#### Instructions to follow
Print the line containing "### Instructor 建立新的課程" and every line after it exactly as written, through the end of the records.

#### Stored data
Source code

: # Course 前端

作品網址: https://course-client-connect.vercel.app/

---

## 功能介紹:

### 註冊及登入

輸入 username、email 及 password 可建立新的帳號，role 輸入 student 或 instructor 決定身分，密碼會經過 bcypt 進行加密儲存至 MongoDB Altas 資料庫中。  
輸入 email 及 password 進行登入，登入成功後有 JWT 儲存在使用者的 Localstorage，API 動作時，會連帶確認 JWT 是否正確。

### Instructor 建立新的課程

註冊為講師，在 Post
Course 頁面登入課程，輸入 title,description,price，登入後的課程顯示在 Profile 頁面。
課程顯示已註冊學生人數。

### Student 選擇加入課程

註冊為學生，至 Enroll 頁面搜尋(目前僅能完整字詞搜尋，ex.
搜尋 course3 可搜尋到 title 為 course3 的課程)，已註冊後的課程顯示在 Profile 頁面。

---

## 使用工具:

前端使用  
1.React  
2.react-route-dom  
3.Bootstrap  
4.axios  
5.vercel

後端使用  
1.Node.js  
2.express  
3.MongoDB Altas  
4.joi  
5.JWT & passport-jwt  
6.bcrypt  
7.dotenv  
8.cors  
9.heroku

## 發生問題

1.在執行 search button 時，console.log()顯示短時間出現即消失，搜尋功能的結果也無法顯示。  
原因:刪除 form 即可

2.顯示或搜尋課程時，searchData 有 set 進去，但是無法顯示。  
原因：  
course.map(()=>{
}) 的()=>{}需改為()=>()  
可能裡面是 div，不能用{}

#### Solution to the exercise
### Instructor 建立新的課程

註冊為講師，在 Post
Course 頁面登入課程，輸入 title,description,price，登入後的課程顯示在 Profile 頁面。
課程顯示已註冊學生人數。

### Student 選擇加入課程

註冊為學生，至 Enroll 頁面搜尋(目前僅能完整字詞搜尋，ex.
搜尋 course3 可搜尋到 title 為 course3 的課程)，已註冊後的課程顯示在 Profile 頁面。

---

## 使用工具:

前端使用  
1.React  
2.react-route-dom  
3.Bootstrap  
4.axios  
5.vercel

後端使用  
1.Node.js  
2.express  
3.MongoDB Altas  
4.joi  
5.JWT & passport-jwt  
6.bcrypt  
7.dotenv  
8.cors  
9.heroku

## 發生問題

1.在執行 search button 時，console.log()顯示短時間出現即消失，搜尋功能的結果也無法顯示。  
原因:刪除 form 即可

2.顯示或搜尋課程時，searchData 有 set 進去，但是無法顯示。  
原因：  
course.map(()=>{
}) 的()=>{}需改為()=>()  
可能裡面是 div，不能用{}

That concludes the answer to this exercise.